When Honda recently unveiled its 2012 Civic design, and announced that the new Civic Hybrid would use lithium ion batteries for the first time, we weren’t surprised.
Last March, we reported that the Civic and other Honda hybrids were already in the process of migrating from nickel to lithium. What does it mean for consumers? In theory, more MPG at a lower cost. The change will be incremental, but exactly how much more mileage and at what price is yet to be determined.
The shift is part of Honda’s strategy to make its conventional gas-electric hybrids nearly as affordable as gas-only cars—a goal the company has been talking about for a couple of years.
In addition, announcements from Honda at the Los Angeles Show that it would pursue a robust plug-in hybrid architecture for future cars—and introduce an all-electric version of the Honda Fit—pushes the company in the direction of lithium, and away from the nickel-metal hydride batteries that have powered hybrids since their introduction. Blue Energy Co Ltd, a joint venture of Honda and GS YUASA CORP, will provide Honda’s lithium battery.
Nailing down its hybrid battery strategy is vital for Honda. Last month, Honda President Takanobu Ito says around 10 percent of Honda’s global sales will be hybrids by 2015, and all of its models are built with the ability to quickly adapt into hybrids.
Power and Weight
While similarly sized lithium ion batteries may cost 30 percent more than the current nickel metal hydride batteries, carmakers can use lithium batteries to reduce battery costs by building smaller packs. At the same time, we would expect Honda to try to squeeze out a few more miles to the gallon with the Civic Hybrid, which already boasts 40/43, ranked in second place behind the Prius as the most fuel-efficient conventional hybrid.

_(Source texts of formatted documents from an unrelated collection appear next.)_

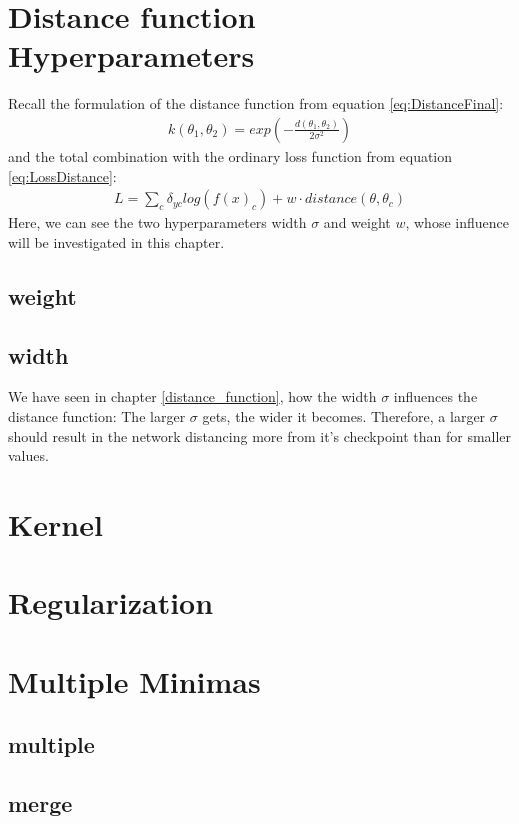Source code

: \section{Distance function Hyperparameters}\label{res:Hyperparameters}
Recall the formulation of the distance function from equation
\ref{eq:DistanceFinal}:
\begin{align}
    k(\theta_1, \theta_2)=exp(-\frac{d(\theta_1, \theta_2)}{2\sigma^2})
\end{align}
and the total combination with the ordinary loss function from equation
\ref{eq:LossDistance}:
\begin{align}
    L=\sum_{c} \delta_{yc} log(f(x)_c) + w \cdot distance(\theta, \theta_c)
\end{align}
Here, we can see the two hyperparameters width $\sigma$ and weight $w$, whose
influence will be investigated in this chapter.
\subsection{weight}

\subsection{width}
We have seen in chapter \ref{distance_function}, how the width $\sigma$
influences the distance function: The larger $\sigma$ gets, the wider it
becomes. Therefore, a larger $\sigma$ should result in the network distancing
more from it's checkpoint than for smaller values. 






\section{Kernel}\label{res:Kernel}

\section{Regularization}

\section{Multiple Minimas}\label{res:Multiple}
\subsection{multiple}
\subsection{merge}

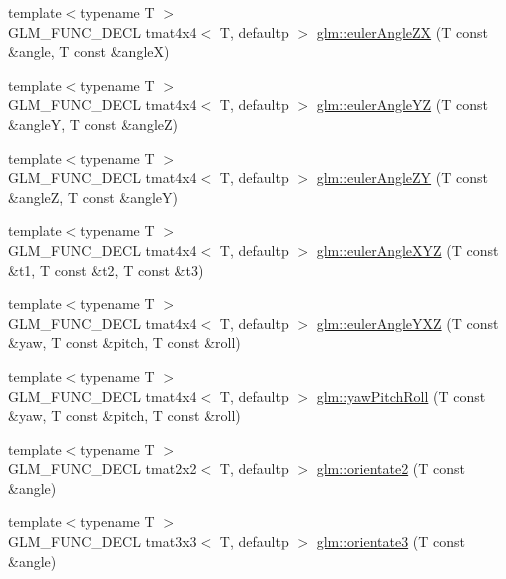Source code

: \begin{DoxyCompactItemize}
\item 
{\footnotesize template$<$typename T $>$ }\\G\+L\+M\+\_\+\+F\+U\+N\+C\+\_\+\+D\+E\+C\+L tmat4x4$<$ T, defaultp $>$ \hyperlink{group__gtx__euler__angles_gaef83cf40bd9ae780011b29970f16f622}{glm\+::euler\+Angle\+Z\+X} (T const \&angle, T const \&angle\+X)
\item 
{\footnotesize template$<$typename T $>$ }\\G\+L\+M\+\_\+\+F\+U\+N\+C\+\_\+\+D\+E\+C\+L tmat4x4$<$ T, defaultp $>$ \hyperlink{group__gtx__euler__angles_ga1033f84f51d61646145352ef0c1bb58c}{glm\+::euler\+Angle\+Y\+Z} (T const \&angle\+Y, T const \&angle\+Z)
\item 
{\footnotesize template$<$typename T $>$ }\\G\+L\+M\+\_\+\+F\+U\+N\+C\+\_\+\+D\+E\+C\+L tmat4x4$<$ T, defaultp $>$ \hyperlink{group__gtx__euler__angles_ga02f037926568bbd12dfece3b28b20343}{glm\+::euler\+Angle\+Z\+Y} (T const \&angle\+Z, T const \&angle\+Y)
\item 
{\footnotesize template$<$typename T $>$ }\\G\+L\+M\+\_\+\+F\+U\+N\+C\+\_\+\+D\+E\+C\+L tmat4x4$<$ T, defaultp $>$ \hyperlink{group__gtx__euler__angles_gaaedda1657a1aebe0a904d864b33844e8}{glm\+::euler\+Angle\+X\+Y\+Z} (T const \&t1, T const \&t2, T const \&t3)
\item 
{\footnotesize template$<$typename T $>$ }\\G\+L\+M\+\_\+\+F\+U\+N\+C\+\_\+\+D\+E\+C\+L tmat4x4$<$ T, defaultp $>$ \hyperlink{group__gtx__euler__angles_ga0242b5ab68651db70c6025815549427f}{glm\+::euler\+Angle\+Y\+X\+Z} (T const \&yaw, T const \&pitch, T const \&roll)
\item 
{\footnotesize template$<$typename T $>$ }\\G\+L\+M\+\_\+\+F\+U\+N\+C\+\_\+\+D\+E\+C\+L tmat4x4$<$ T, defaultp $>$ \hyperlink{group__gtx__euler__angles_gaf9c8d0f1df88c5344165600774489bc5}{glm\+::yaw\+Pitch\+Roll} (T const \&yaw, T const \&pitch, T const \&roll)
\item 
{\footnotesize template$<$typename T $>$ }\\G\+L\+M\+\_\+\+F\+U\+N\+C\+\_\+\+D\+E\+C\+L tmat2x2$<$ T, defaultp $>$ \hyperlink{group__gtx__euler__angles_ga6f465681cbbc575ad93a53ec918dacf3}{glm\+::orientate2} (T const \&angle)
\item 
{\footnotesize template$<$typename T $>$ }\\G\+L\+M\+\_\+\+F\+U\+N\+C\+\_\+\+D\+E\+C\+L tmat3x3$<$ T, defaultp $>$ \hyperlink{group__gtx__euler__angles_gab188e2526dea3c003e86e298f618085e}{glm\+::orientate3} (T const \&angle)

\end{DoxyCompactItemize}
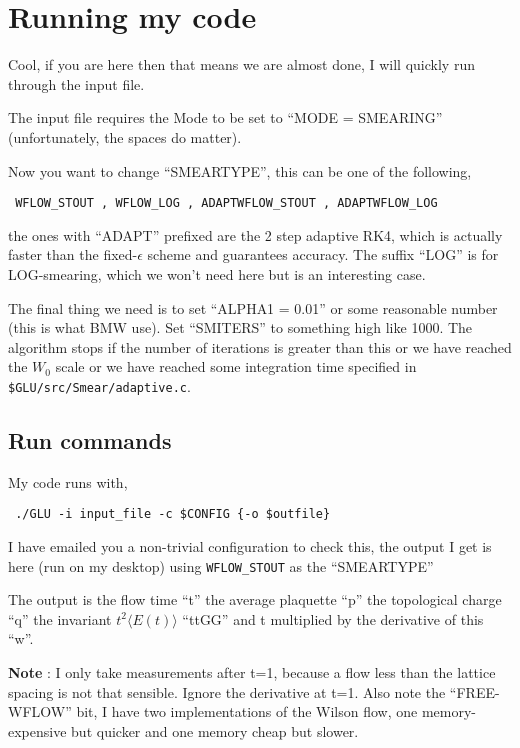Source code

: \documentclass[12pt]{article}
\begin{document}
\section{Running my code}

Cool, if you are here then that means we are almost done, I will quickly run through the input file.

The input file requires the Mode to be set to ``MODE = SMEARING'' (unfortunately, the spaces do matter).

Now you want to change ``SMEARTYPE'', this can be one of the following,
\begin{verbatim}
 WFLOW_STOUT , WFLOW_LOG , ADAPTWFLOW_STOUT , ADAPTWFLOW_LOG
\end{verbatim}
the ones with ``ADAPT'' prefixed are the 2 step adaptive RK4, which is actually faster than the fixed-$\epsilon$ scheme and guarantees accuracy. The suffix ``LOG'' is for LOG-smearing, which we won't need here but is an interesting case.

The final thing we need is to set ``ALPHA1 = 0.01'' or some reasonable number (this is what BMW use). Set ``SMITERS''
to something high like 1000. The algorithm stops if the number of iterations is greater than this or we have reached
the $W_0$ scale or we have reached some integration time specified in \verb|$GLU/src/Smear/adaptive.c|.
\subsection{Run commands}

My code runs with,
\begin{verbatim}
 ./GLU -i input_file -c $CONFIG {-o $outfile}
\end{verbatim}

I have emailed you a non-trivial configuration to check this, the output I get is here (run on my desktop) using
\verb|WFLOW_STOUT| as the ``SMEARTYPE''

The output is the flow time ``{t}'' the average plaquette ``{p}'' the topological charge ``{q}'' the invariant $t^2
\langle E(t) \rangle$ ``{ttGG}'' and t multiplied by the derivative of this ``{w}''. 

\textbf{Note} : I only take measurements after t=1, because a flow less than the lattice spacing is not that sensible.
Ignore the derivative at t=1. Also note the ``FREE-WFLOW'' bit, I have two implementations of the Wilson flow, one
memory-expensive but quicker and one memory cheap but slower.
\end{document}
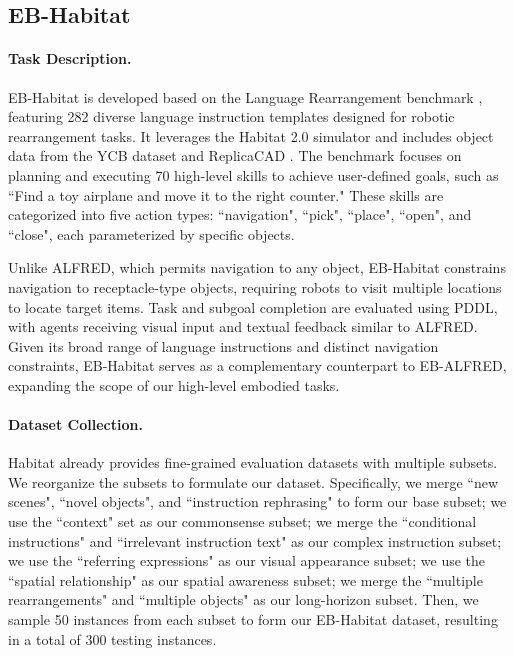 \subsection{EB-Habitat}
\paragraph{Task Description.}EB-Habitat is developed based on the Language Rearrangement benchmark \cite{szot2023large}, featuring 282 diverse language instruction templates designed for robotic rearrangement tasks. It leverages the Habitat 2.0 simulator \cite{szot2021habitat} and includes object data from the YCB dataset \cite{calli2015ycb} and ReplicaCAD \cite{szot2021habitat}. The benchmark focuses on planning and executing 70 high-level skills to achieve user-defined goals, such as ``Find a toy airplane and move it to the right counter." These skills are categorized into five action types: ``navigation", ``pick", ``place", ``open", and ``close", each parameterized by specific objects.


Unlike ALFRED, which permits navigation to any object, EB-Habitat constrains navigation to receptacle-type objects, requiring robots to visit multiple locations to locate target items. Task and subgoal completion are evaluated using PDDL, with agents receiving visual input and textual feedback similar to ALFRED. Given its broad range of language instructions and distinct navigation constraints, EB-Habitat serves as a complementary counterpart to EB-ALFRED, expanding the scope of our high-level embodied tasks.

\paragraph{Dataset Collection.}Habitat already provides fine-grained evaluation datasets with multiple subsets. We reorganize the subsets to formulate our dataset. Specifically, we merge ``new scenes", ``novel objects", and ``instruction rephrasing" to form our base subset; we use the ``context" set as our commonsense subset; we merge the ``conditional instructions" and ``irrelevant instruction text" as our complex instruction subset; we use the ``referring expressions" as our visual appearance subset; we use the ``spatial relationship" as our spatial awareness subset; we merge the ``multiple rearrangements" and ``multiple objects" as our long-horizon subset. Then, we sample 50 instances from each subset to form our EB-Habitat dataset, resulting in a total of 300 testing instances.



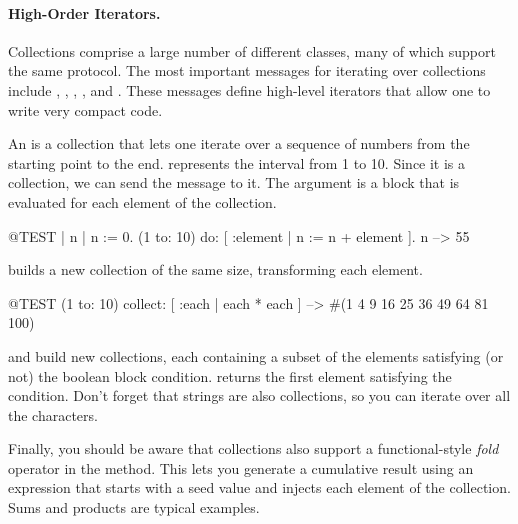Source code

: \documentclass[a4paper,10pt,twoside]{book}
\begin{document}
\paragraph{High-Order Iterators.}
Collections comprise a large number of different classes, many of which support the same protocol.
The most important messages for iterating over collections include
, , , ,  and .
These messages define high-level iterators that allow one to write very compact code.

An  is a collection that lets one iterate over a sequence of numbers from the starting point to the end.
 represents the interval from 1 to 10.
Since it is a collection, we can send the message  to it.
The argument is a block that is evaluated for each element of the collection.

\begin{code}{@TEST | n |}
n := 0.
(1 to: 10) do: [ :element | n := n + element ].
n --> 55
\end{code}

 builds a new collection of the same size, transforming each element.
\begin{code}{@TEST}
(1 to: 10) collect: [ :each | each * each ] --> #(1 4 9 16 25 36 49 64 81 100)
\end{code}

 and  build new collections, each containing a subset of the elements satisfying (or not) the boolean block condition.
 returns the first element satisfying the condition.
Don't forget that strings are also collections, so you can iterate over all the characters.


Finally, you should be aware that collections also support a functional-style \emph{fold} operator in the  method.
This lets you generate a cumulative result using an expression that starts with a seed value and injects each element of the collection.
Sums and products are typical examples.
\end{document}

Lithium batteries mean less weight and more effective regenerative braking. Hyundai points to the use of lithium batteries for the Sonata Hybrid, hitting showrooms later this month, as the reason it could beat the Ford Fusion Hybrid on weight reduction.
“With the new high-power lithium ion batteries, they can cut them down to their actual energy requirements and still get all the power they need,” said John German, who worked as an environmental engineer for Honda for 11 years and is now a senior fellow for the International Council for Clean Transportation, in an interview.
There’s another important reason that the Civic Hybrid is going lithium—so the next generation of Civic Hybrid owners don’t go postal.
The Civic Hybrid is the only hybrid model for which we’ve seen numerous customer complaints about critical battery failures. Civic Hybrid owners have reported loss of power or outright pack failures, and have not been satisfied with the company’s fixes. The fact that the Civic Hybrid is the only hybrid model—from Honda or any other hybrid car producer—with a chronic battery issue suggests an issue with the supplier or the system design. The shift to lithium hopefully will put the issue in the rear view mirror.
These complaints, and the introduction of the new Honda Insight and CR-Z hybrid coupe—other small Honda hybrids that potentially compete for sales—help explain why Honda Civic Hybrid sales dropped by 50 percent between 2009 and 2010.
The Civic’s low sales are another reason that it’s a good candidate for the switch to lithium. “The Civic Hybrid is not a large seller,” said German. “So it makes sense for Honda to convert this vehicle first to lithium-ion and gain some real-world experience with it before moving to lithium-ion for the Insight, CR-Z, and other hybrids.”
The entire hybrid market is moving to lithium, save the biggest producer of hybrids: Toyota. The company, at least for the time being, is holding firm to nickel metal hydride for its conventional no-plug hybrids. For example, the preliminary specs for the new Prius V hybrid wagon call for a nickel metal hydride battery pack. Yet, as Popular Science’s Seth Fletcher points out: “Any time we hear Toyota bemoan the state of lithium-ion technology, it’s important to remember that Toyota has in fact built an extensive supply chain for lithium-ion batteries over the past few years.”
“All manufacturers will move to lithium ion for hybrids,” said German. “It’s just a matter of time.” He believes the transition will happen with low-volume models first, and the changeover from nickel to lithium will be complete by 2016 and 2018.